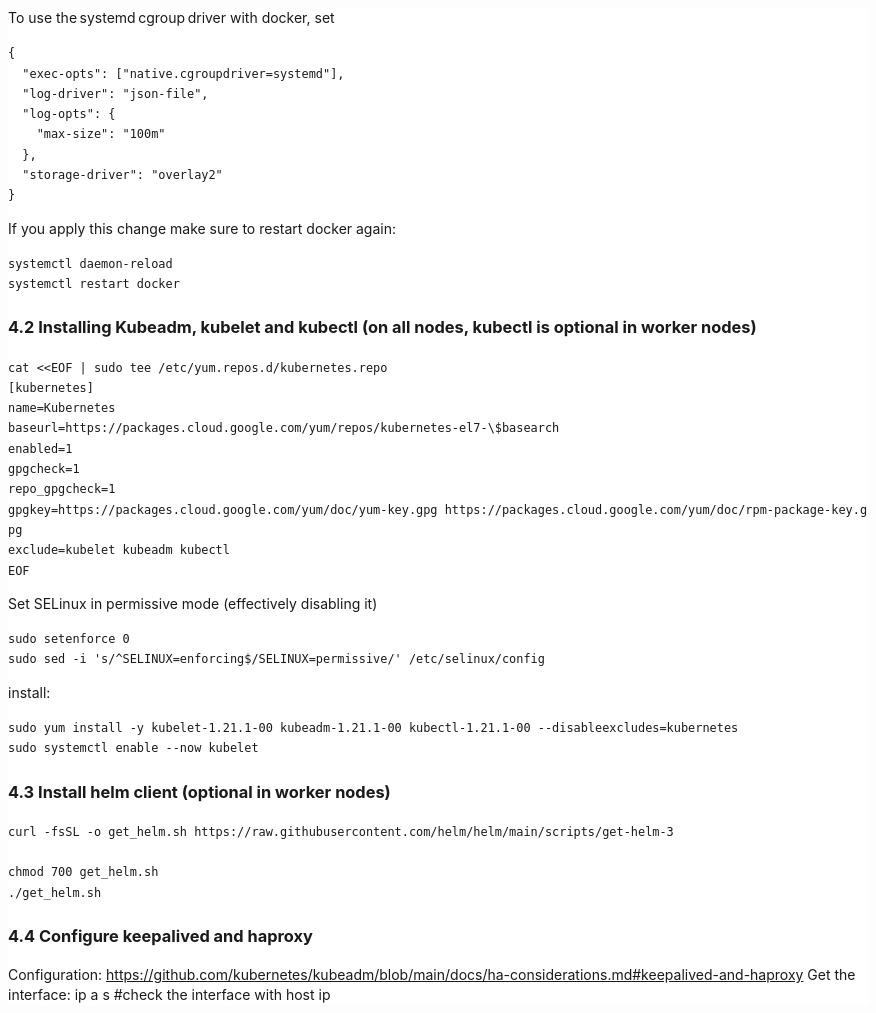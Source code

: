 To use the systemd cgroup driver with docker, set  
```
{ 
  "exec-opts": ["native.cgroupdriver=systemd"], 
  "log-driver": "json-file", 
  "log-opts": { 
    "max-size": "100m" 
  }, 
  "storage-driver": "overlay2" 
} 
``` 

If you apply this change make sure to restart docker again:
```
systemctl daemon-reload 
systemctl restart docker  
```
 
### 4.2	Installing Kubeadm, kubelet and kubectl (on all nodes, kubectl is optional in worker nodes) 
```
cat <<EOF | sudo tee /etc/yum.repos.d/kubernetes.repo
[kubernetes]
name=Kubernetes
baseurl=https://packages.cloud.google.com/yum/repos/kubernetes-el7-\$basearch
enabled=1
gpgcheck=1
repo_gpgcheck=1
gpgkey=https://packages.cloud.google.com/yum/doc/yum-key.gpg https://packages.cloud.google.com/yum/doc/rpm-package-key.gpg
exclude=kubelet kubeadm kubectl
EOF
``` 
 Set SELinux in permissive mode (effectively disabling it) 
```
sudo setenforce 0 
sudo sed -i 's/^SELINUX=enforcing$/SELINUX=permissive/' /etc/selinux/config 
``` 
install:
```
sudo yum install -y kubelet-1.21.1-00 kubeadm-1.21.1-00 kubectl-1.21.1-00 --disableexcludes=kubernetes 
sudo systemctl enable --now kubelet 
``` 
### 4.3	 Install helm client (optional in worker nodes) 
 
```
curl -fsSL -o get_helm.sh https://raw.githubusercontent.com/helm/helm/main/scripts/get-helm-3 
 
chmod 700 get_helm.sh 
./get_helm.sh
```
 
### 4.4	Configure keepalived and haproxy 
Configuration: https://github.com/kubernetes/kubeadm/blob/main/docs/ha-considerations.md#keepalived-and-haproxy 
Get the interface: 
ip a s #check the interface with host ip 
 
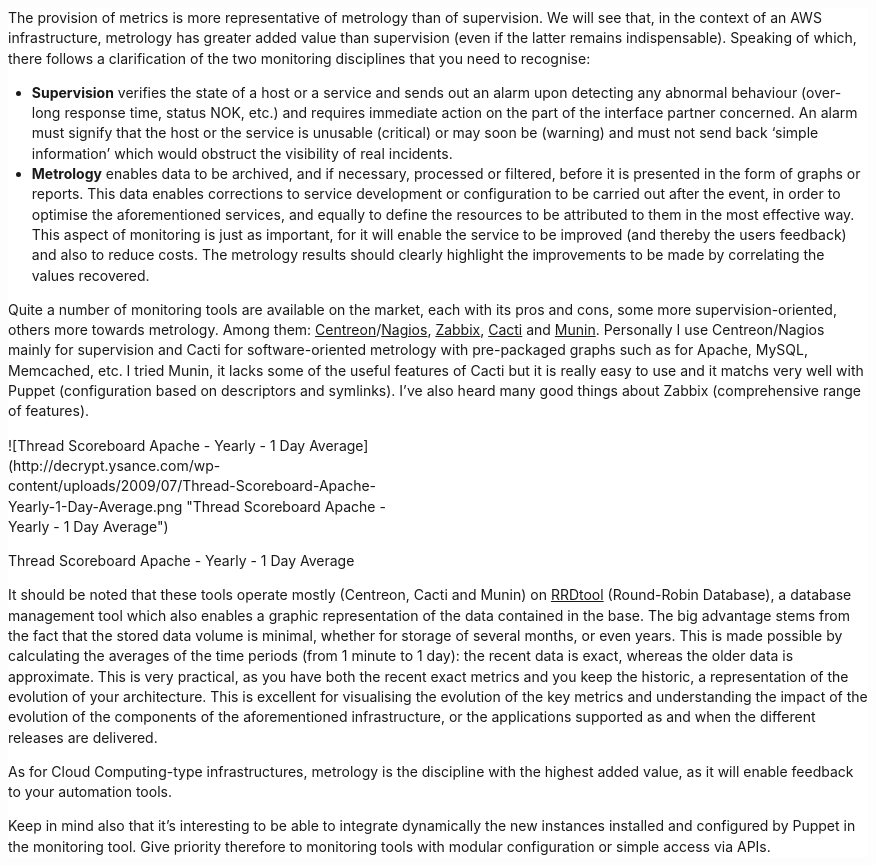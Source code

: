 The provision of metrics is more representative of metrology than of supervision. We will see that, in the context of an AWS infrastructure, metrology has greater added value than supervision (even if the latter remains indispensable). Speaking of which, there follows a clarification of the two monitoring disciplines that you need to recognise:

*   **Supervision** verifies the state of a host or a service and sends out an alarm upon detecting any abnormal behaviour (over-long response time, status NOK, etc.) and requires immediate action on the part of the interface partner concerned. An alarm must signify that the host or the service is unusable (critical) or may soon be (warning) and must not send back ‘simple information’ which would obstruct the visibility of real incidents.
*   **Metrology** enables data to be archived, and if necessary, processed or filtered, before it is presented in the form of graphs or reports. This data enables corrections to service development or configuration to be carried out after the event, in order to optimise the aforementioned services, and equally to define the resources to be attributed to them in the most effective way. This aspect of monitoring is just as important, for it will enable the service to be improved (and thereby the users feedback) and also to reduce costs. The metrology results should clearly highlight the improvements to be made by correlating the values recovered.

Quite a number of monitoring tools are available on the market, each with its pros and cons, some more supervision-oriented, others more towards metrology. Among them: [Centreon](http://www.centreon.com/ "Site de Centreon")/[Nagios](http://www.nagios.org/ "Site de Nagios"), [Zabbix](http://www.zabbix.com/ "Site de Zabbix"), [Cacti](http://www.cacti.net/ "Site de Cacti") and [Munin](http://munin.projects.linpro.no/ "Site de  Munin"). Personally I use Centreon/Nagios mainly for supervision and Cacti for software-oriented metrology with pre-packaged graphs such as for Apache, MySQL, Memcached, etc. I tried Munin, it lacks some of the useful features of Cacti but it is really easy to use and it matchs very well with Puppet (configuration based on descriptors and symlinks). I’ve also heard many good things about Zabbix (comprehensive range of features).

<div id="attachment_388" class="wp-caption alignright" style="width: 414px;"><span class="full-image-float-right ssNonEditable"><span>![Thread Scoreboard Apache - Yearly - 1 Day Average](http://decrypt.ysance.com/wp-content/uploads/2009/07/Thread-Scoreboard-Apache-Yearly-1-Day-Average.png "Thread Scoreboard Apache - Yearly - 1 Day Average")</span></span>

Thread Scoreboard Apache - Yearly - 1 Day Average

</div>

It should be noted that these tools operate mostly (Centreon, Cacti and Munin) on [RRDtool](http://oss.oetiker.ch/rrdtool/ "Site de RRDtool") (Round-Robin Database), a database management tool which also enables a graphic representation of the data contained in the base. The big advantage stems from the fact that the stored data volume is minimal, whether for storage of several months, or even years. This is made possible by calculating the averages of the time periods (from 1 minute to 1 day): the recent data is exact, whereas the older data is approximate. This is very practical, as you have both the recent exact metrics and you keep the historic, a representation of the evolution of your architecture. This is excellent for visualising the evolution of the key metrics and understanding the impact of the evolution of the components of the aforementioned infrastructure, or the applications supported as and when the different releases are delivered.

As for Cloud Computing-type infrastructures, metrology is the discipline with the highest added value, as it will enable feedback to your automation tools.

Keep in mind also that it’s interesting to be able to integrate dynamically the new instances installed and configured by Puppet in the monitoring tool. Give priority therefore to monitoring tools with modular configuration or simple access via APIs.
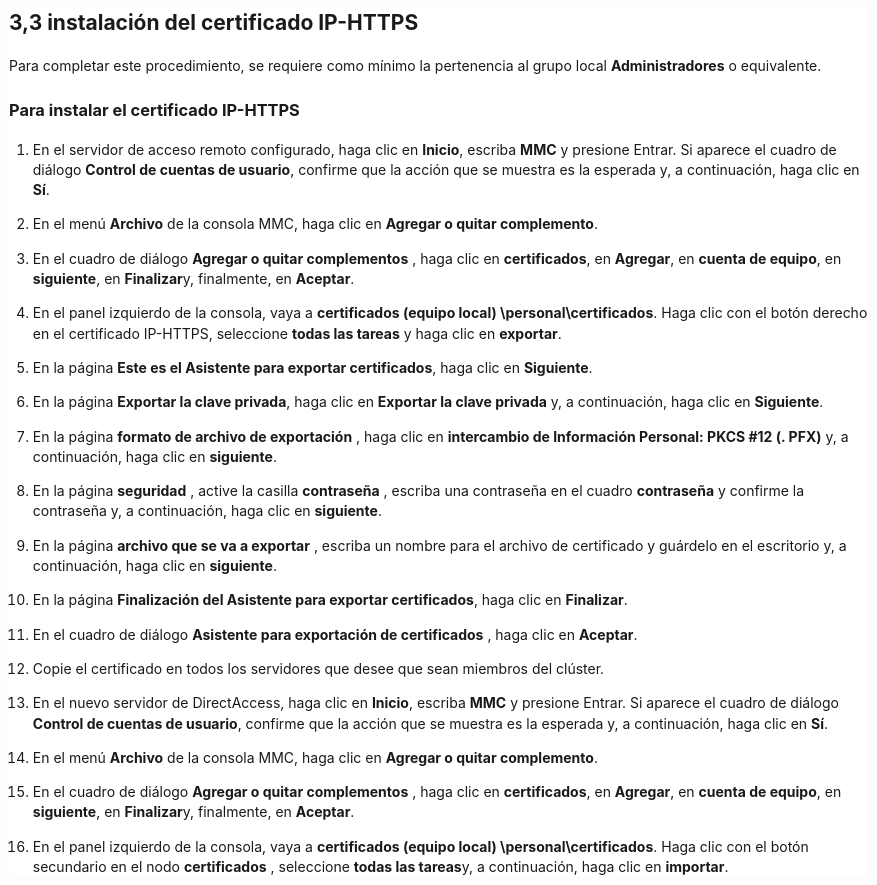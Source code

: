 ## <a name="33-install-the-ip-https-certificate"></a><a name="BKMK_InstallIPHTTP"></a>3,3 instalación del certificado IP-HTTPS  
Para completar este procedimiento, se requiere como mínimo la pertenencia al grupo local **Administradores** o equivalente.  
  
### <a name="to-install-the-ip-https-certificate"></a><a name="IPHTTPSCert"></a>Para instalar el certificado IP-HTTPS  
  
1.  En el servidor de acceso remoto configurado, haga clic en **Inicio**, escriba **MMC** y presione Entrar. Si aparece el cuadro de diálogo **Control de cuentas de usuario**, confirme que la acción que se muestra es la esperada y, a continuación, haga clic en **Sí**.  
  
2.  En el menú **Archivo** de la consola MMC, haga clic en **Agregar o quitar complemento**.  
  
3.  En el cuadro de diálogo **Agregar o quitar complementos** , haga clic en **certificados**, en **Agregar**, en **cuenta de equipo**, en **siguiente**, en **Finalizar**y, finalmente, en **Aceptar**.  
  
4.  En el panel izquierdo de la consola, vaya a **certificados (equipo local) \personal\certificados**. Haga clic con el botón derecho en el certificado IP-HTTPS, seleccione **todas las tareas** y haga clic en **exportar**.  
  
5.  En la página **Este es el Asistente para exportar certificados**, haga clic en **Siguiente**.  
  
6.  En la página **Exportar la clave privada**, haga clic en **Exportar la clave privada** y, a continuación, haga clic en **Siguiente**.  
  
7.  En la página **formato de archivo de exportación** , haga clic en **intercambio de Información Personal: PKCS #12 (. PFX)** y, a continuación, haga clic en **siguiente**.  
  
8.  En la página **seguridad** , active la casilla **contraseña** , escriba una contraseña en el cuadro **contraseña** y confirme la contraseña y, a continuación, haga clic en **siguiente**.  
  
9. En la página **archivo que se va a exportar** , escriba un nombre para el archivo de certificado y guárdelo en el escritorio y, a continuación, haga clic en **siguiente**.  
  
10. En la página **Finalización del Asistente para exportar certificados**, haga clic en **Finalizar**.  
  
11. En el cuadro de diálogo **Asistente para exportación de certificados** , haga clic en **Aceptar**.  
  
12. Copie el certificado en todos los servidores que desee que sean miembros del clúster.  
  
13. En el nuevo servidor de DirectAccess, haga clic en **Inicio**, escriba **MMC** y presione Entrar. Si aparece el cuadro de diálogo **Control de cuentas de usuario**, confirme que la acción que se muestra es la esperada y, a continuación, haga clic en **Sí**.  
  
14. En el menú **Archivo** de la consola MMC, haga clic en **Agregar o quitar complemento**.  
  
15. En el cuadro de diálogo **Agregar o quitar complementos** , haga clic en **certificados**, en **Agregar**, en **cuenta de equipo**, en **siguiente**, en **Finalizar**y, finalmente, en **Aceptar**.  
  
16. En el panel izquierdo de la consola, vaya a **certificados (equipo local) \personal\certificados**. Haga clic con el botón secundario en el nodo **certificados** , seleccione **todas las tareas**y, a continuación, haga clic en **importar**.  
  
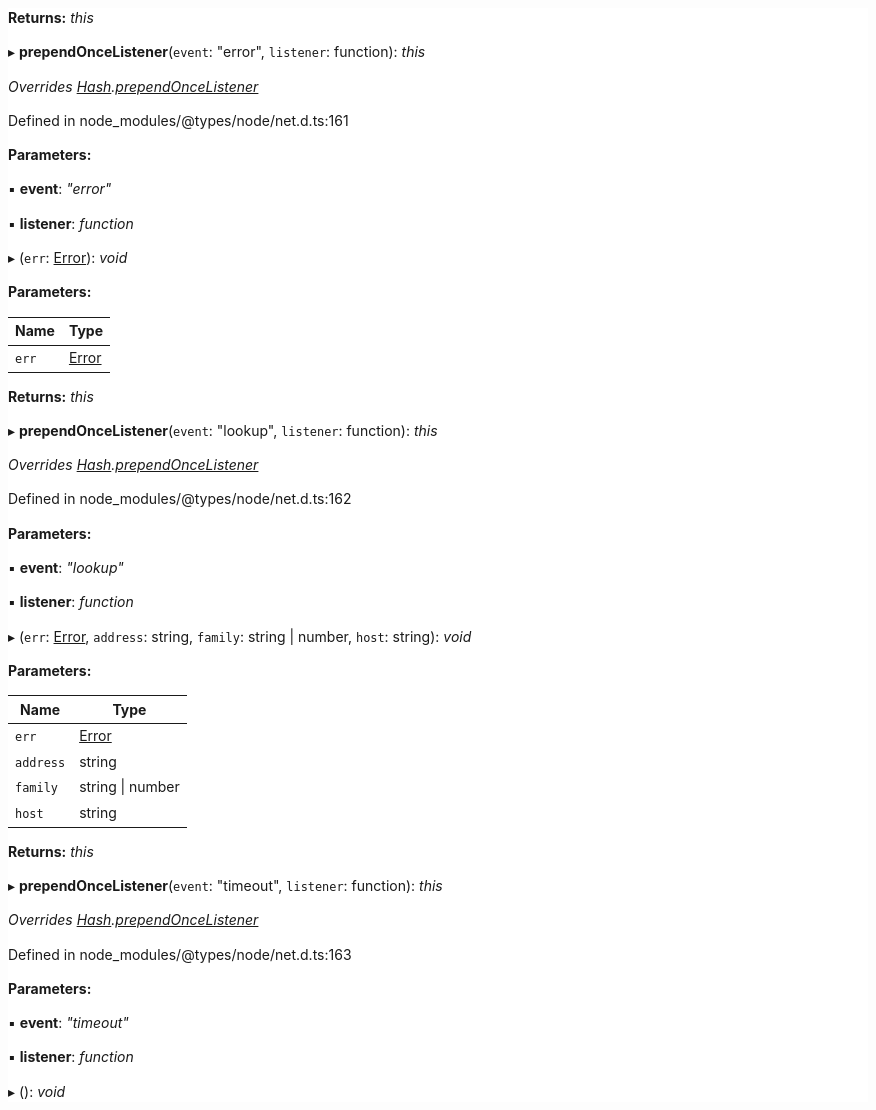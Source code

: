 **Returns:** *this*

▸ **prependOnceListener**(`event`: "error", `listener`: function): *this*

*Overrides [Hash](_crypto_.hash.md).[prependOnceListener](_crypto_.hash.md#prependoncelistener)*

Defined in node_modules/@types/node/net.d.ts:161

**Parameters:**

▪ **event**: *"error"*

▪ **listener**: *function*

▸ (`err`: [Error](../interfaces/error.md)): *void*

**Parameters:**

Name | Type |
------ | ------ |
`err` | [Error](../interfaces/error.md) |

**Returns:** *this*

▸ **prependOnceListener**(`event`: "lookup", `listener`: function): *this*

*Overrides [Hash](_crypto_.hash.md).[prependOnceListener](_crypto_.hash.md#prependoncelistener)*

Defined in node_modules/@types/node/net.d.ts:162

**Parameters:**

▪ **event**: *"lookup"*

▪ **listener**: *function*

▸ (`err`: [Error](../interfaces/error.md), `address`: string, `family`: string | number, `host`: string): *void*

**Parameters:**

Name | Type |
------ | ------ |
`err` | [Error](../interfaces/error.md) |
`address` | string |
`family` | string &#124; number |
`host` | string |

**Returns:** *this*

▸ **prependOnceListener**(`event`: "timeout", `listener`: function): *this*

*Overrides [Hash](_crypto_.hash.md).[prependOnceListener](_crypto_.hash.md#prependoncelistener)*

Defined in node_modules/@types/node/net.d.ts:163

**Parameters:**

▪ **event**: *"timeout"*

▪ **listener**: *function*

▸ (): *void*
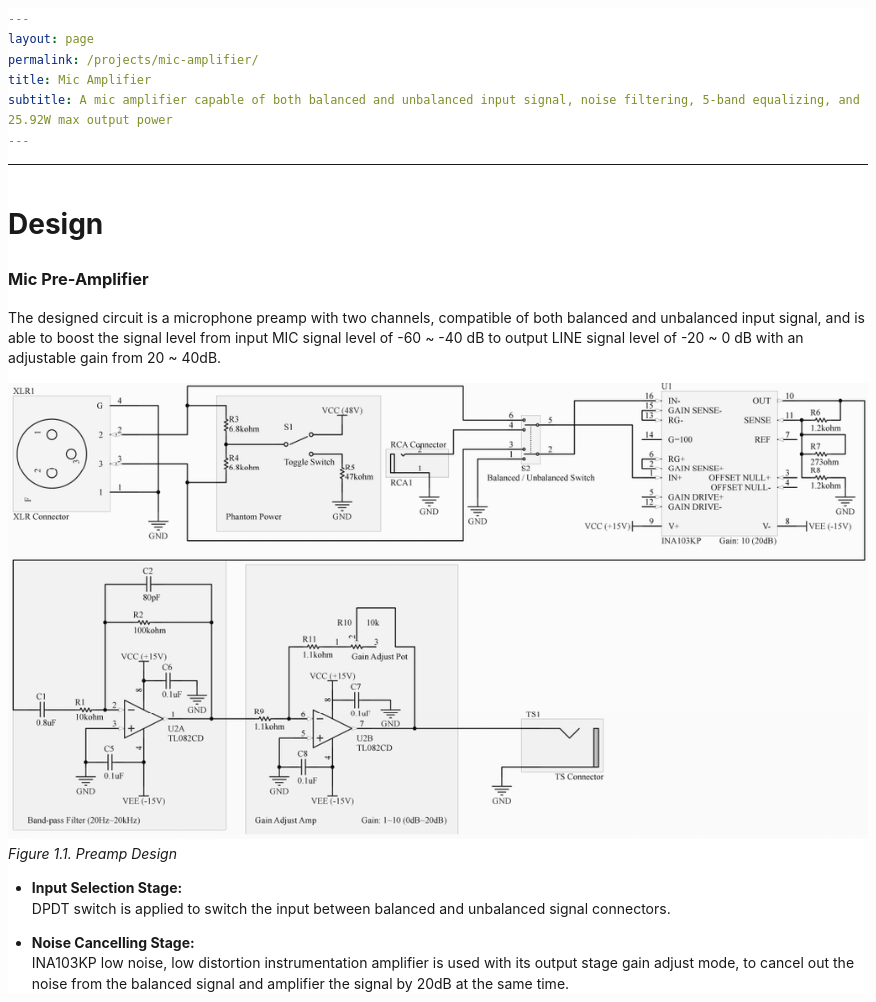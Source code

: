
 ```yaml
---
layout: page
permalink: /projects/mic-amplifier/
title: Mic Amplifier
subtitle: A mic amplifier capable of both balanced and unbalanced input signal, noise filtering, 5-band equalizing, and 25.92W max output power
---
```


---

# Design

### Mic Pre-Amplifier

The designed circuit is a microphone preamp with two channels, compatible of both balanced and unbalanced input signal, and is able to boost the signal level from input MIC signal level of -60 ~ -40 dB to output LINE signal level of -20 ~ 0 dB with an adjustable gain from 20 ~ 40dB.

![Preamp Design](/img/projects/mic-amplifier/preamp-design.png)
<br>
*Figure 1.1. Preamp Design*

- **Input Selection Stage:**<br>
  DPDT switch is applied to switch the input between balanced and unbalanced signal connectors.

- **Noise Cancelling Stage:**<br>
  INA103KP low noise, low distortion instrumentation amplifier is used with its output stage gain adjust mode, to cancel out the noise from the balanced signal and amplifier the signal by 20dB at the same time.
=======
* Task description *
Scan the records for the string "escriba". Copy each line in which it appears.

* Exercise solution *
1.  En el servidor de acceso remoto configurado, haga clic en **Inicio**, escriba **MMC** y presione Entrar. Si aparece el cuadro de diálogo **Control de cuentas de usuario**, confirme que la acción que se muestra es la esperada y, a continuación, haga clic en **Sí**.  
8.  En la página **seguridad** , active la casilla **contraseña** , escriba una contraseña en el cuadro **contraseña** y confirme la contraseña y, a continuación, haga clic en **siguiente**.  
9. En la página **archivo que se va a exportar** , escriba un nombre para el archivo de certificado y guárdelo en el escritorio y, a continuación, haga clic en **siguiente**.  
13. En el nuevo servidor de DirectAccess, haga clic en **Inicio**, escriba **MMC** y presione Entrar. Si aparece el cuadro de diálogo **Control de cuentas de usuario**, confirme que la acción que se muestra es la esperada y, a continuación, haga clic en **Sí**.  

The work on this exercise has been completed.